As illustrated in the figure above, the OperatorCoordinator uses the PatternProcessorDiscoverer interface to fetch the latest serialized PatternProcessor from the database, which it then sends to the associated DynamicCEPOps. The DynamicCEPOp parses and deserializes the received events, generating the final PatternProcessor for use and constructing the corresponding NFAs. Upstream events are processed in the NFAs before being sent downstream. This approach enables dynamic pattern updates, centralizes access to the rule database through the OperatorCoordinator, and ensures pattern consistency across downstream subtasks by leveraging Flink's inherent characteristics.
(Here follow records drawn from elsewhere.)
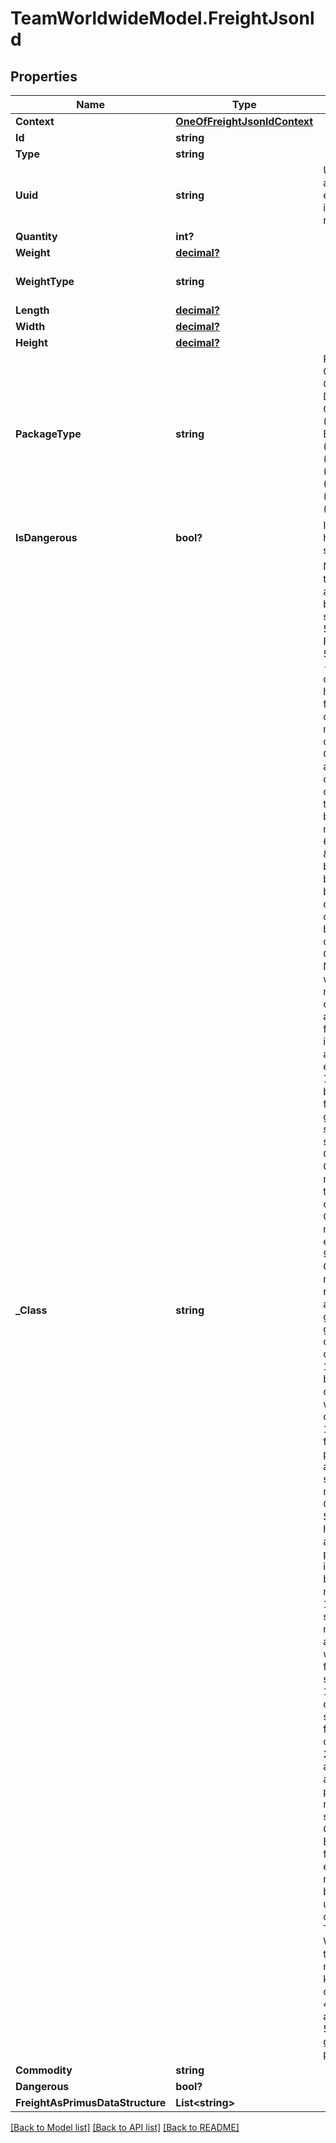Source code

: # TeamWorldwideModel.FreightJsonld
## Properties

Name | Type | Description | Notes
------------ | ------------- | ------------- | -------------
**Context** | [**OneOfFreightJsonldContext**](OneOfFreightJsonldContext.md) |  | [optional] 
**Id** | **string** |  | [optional] 
**Type** | **string** |  | [optional] 
**Uuid** | **string** | Unique id is assigned to each freight info. This is readable only | [optional] 
**Quantity** | **int?** |  | 
**Weight** | [**decimal?**](BigDecimal.md) |  | 
**WeightType** | **string** |  | [default to "each"]
**Length** | [**decimal?**](BigDecimal.md) |  | 
**Width** | [**decimal?**](BigDecimal.md) |  | 
**Height** | [**decimal?**](BigDecimal.md) |  | 
**PackageType** | **string** |           PLT (Pallet),          CTN (Carton),          CRT (Crate),          DRM (Drum),          CON (Container),          BOX (Box),          BDL (Bundle),          ENV (Envelope),          CYL (Cylinder,          TOT (Totes),          CAS (Case),          OTH (Other)       | [optional] 
**IsDangerous** | **bool?** | Is this a hazardous shipment? | 
**_Class** | **string** |           Note: Normally the class is auto-assigned by the rating system.           Class 50 – Clean Freight - Over 50 lbs,          Class 55 - Bricks, cement, mortar, hardwood flooring, cloths or rags, magazines, copy paper,          Class 60 - Car accessories &amp; car parts, steel cables, used tires, stone blocks, glass, moldings,          Class 65 - Car parts &amp; accessories, bottled beverages, books in boxes, conveyors, chocolate in boxes, electric cords, tile,          Class 70 - Newspapers, wooden pencils, machinery, caskets, un-assembled furniture, food items, automobile engine,          Class 77.5 - Tires, bathroom fixtures, garments, shirts/pants, snowplows,          Class 85 - Crated machinery, transmissions, clutches, doors, CDs/DVDs, motorcycle engine,          Class 92.5 - Computers, monitors, refrigerators and freezers, gas-powered generators, cabinets, kiosk or ATMs,          Class 100 - Vacuum, boat &amp; car covers, canvas, wine cases, caskets,          CLass 110 - Cabinets, framed paintings &amp; artwork, table saw, metalworking,          Class 125 - Small household appliances, pictures/posters in boxes, exhibit booths, vending machines,          Class 150 - ATV, jet skis, motorcycles, assembled wooden furniture, work stations,          Class 175 - Clothing, couches, stuffed furniture, metal cabinets,          Class 200 - TVs, aircraft parts, aluminum table, packaged mattresses, snowmobiles,          Class 250 - Bamboo furniture, engine hoods, mattresses and box springs, un-assembled couch, plasma TV,          Class 300 - Wood cabinets, tables, chairs, model boats, kayaks/canoes, chassis,          Class 400 - Deer antlers,          Class 500 - Bags of gold dust, ping pong balls       | [optional] 
**Commodity** | **string** |  | [optional] 
**Dangerous** | **bool?** |  | [optional] 
**FreightAsPrimusDataStructure** | **List&lt;string&gt;** |  | [optional] 

[[Back to Model list]](../README.md#documentation-for-models) [[Back to API list]](../README.md#documentation-for-api-endpoints) [[Back to README]](../README.md)

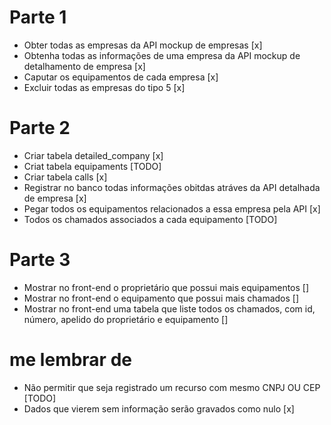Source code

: # Parte 1
- Obter todas as empresas da API mockup de empresas [x]
- Obtenha todas as informações de uma empresa da API mockup de detalhamento de empresa [x]
- Caputar os equipamentos de cada empresa [x]
- Excluir todas as empresas do tipo 5 [x]


# Parte 2
- Criar tabela detailed_company [x]
- Criat tabela equipaments [TODO]
- Criar tabela calls [x]
- Registrar no banco todas informações obitdas atráves da API detalhada de empresa [x]
- Pegar todos os equipamentos relacionados a essa empresa pela API [x]
- Todos os chamados associados a cada equipamento [TODO]

# Parte 3

- Mostrar no front-end o proprietário que possui mais equipamentos []
- Mostrar no front-end o equipamento que possui mais chamados []
- Mostrar no front-end uma tabela que liste todos os chamados, com id, número, apelido do proprietário e equipamento []



# me lembrar de #

- Não permitir que seja registrado um recurso com mesmo CNPJ OU CEP [TODO]
- Dados que vierem sem informação serão gravados como nulo [x]
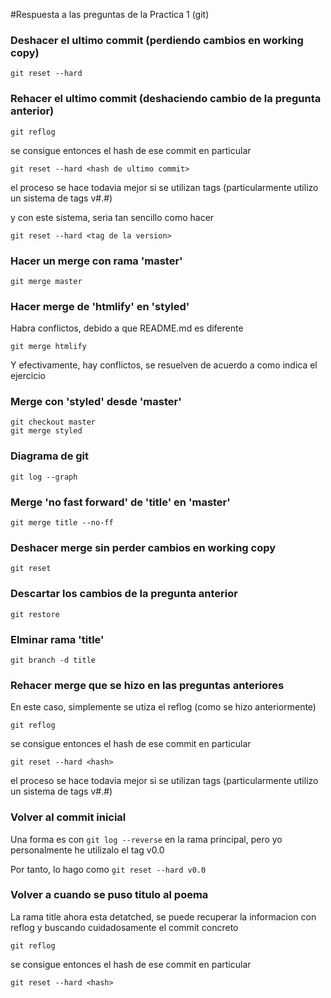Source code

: #Respuesta a las preguntas de la Practica 1 (git)

### Deshacer el ultimo commit (perdiendo cambios en working copy)

`git reset --hard`


### Rehacer el ultimo commit (deshaciendo cambio de la pregunta anterior)

`git reflog`

se consigue entonces el hash de ese commit en particular

`git reset --hard <hash de ultimo commit>`

el proceso se hace todavia mejor si se utilizan tags (particularmente utilizo un sistema de tags v#.#)

y con este sistema, seria tan sencillo como hacer

`git reset --hard <tag de la version>`

### Hacer un merge con rama 'master'

`git merge master`


### Hacer merge de 'htmlify' en 'styled'

Habra conflictos, debido a que README.md es diferente

`git merge htmlify`

Y efectivamente, hay conflictos, se resuelven de acuerdo a como indica el ejercicio


### Merge con 'styled' desde 'master'

    git checkout master
    git merge styled


### Diagrama de git

`git log --graph`


### Merge 'no fast forward' de 'title' en 'master'

`git merge title --no-ff`


### Deshacer merge sin perder cambios en working copy

`git reset`


### Descartar los cambios de la pregunta anterior

`git restore`


### Elminar rama 'title'

`git branch -d title`


### Rehacer merge que se hizo en las preguntas anteriores

En este caso, simplemente se utiza el reflog (como se hizo anteriormente)

`git reflog`

se consigue entonces el hash de ese commit en particular

`git reset --hard <hash>`

el proceso se hace todavia mejor si se utilizan tags (particularmente utilizo un sistema de tags v#.#)


### Volver al commit inicial

Una forma es con `git log --reverse` en la rama principal, pero yo personalmente he utilizalo el tag v0.0

Por tanto, lo hago como `git reset --hard v0.0`


### Volver a cuando se puso titulo al poema

La rama title ahora esta detatched, se puede recuperar la informacion con reflog y buscando cuidadosamente el commit concreto

`git reflog`

se consigue entonces el hash de ese commit en particular

`git reset --hard <hash>`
Built on the architecture introduced earlier, a Flink CEP job has an essential method: CEP.dynamicPatterns(). Alibaba Cloud's Realtime Compute for Apache Flink offers the CEP.dynamicPatterns() API, which is defined as follows:
public static <T, R> SingleOutputStreamOperator<R> dynamicPatterns(
DataStream<T> input,
PatternProcessorDiscovererFactory<T> patternProcessorDiscovererFactory,
TimeBehaviour timeBehaviour,
TypeInformation<R> outTypeInfo)
The following table describes the method's input parameters:
Parameter name | Description |
---|---|
DataStream input | The input event stream. |
PatternProcessorDiscovererFactory | The factory object which constructs the PatternProcessorDiscoverer to retrieve the latest pattern and generate a PatternProcessor interface. |
TimeBehaviour TimeBehaviour | The time attribute that defines how the Flink CEP job processes events. Valid values:TimeBehaviour.ProcessingTime: Events are processed based on the processing time.TimeBehaviour.EventTime: Events are processed based on the event time. |
TypeInformation OutTypeInfo | The type information of the output stream. |
The PatternProcessorDiscovererFactory interface is responsible for creating the PatternProcessorDiscoverer that fetches the latest PatternProcessor from the database. The PatternProcessor and PatternProcessorDiscoverer interfaces, along with their implementation classes and the DynamicCEPOperatorCoordinator, play crucial roles in dynamic Flink CEP. The following sections will explain these three components in detail.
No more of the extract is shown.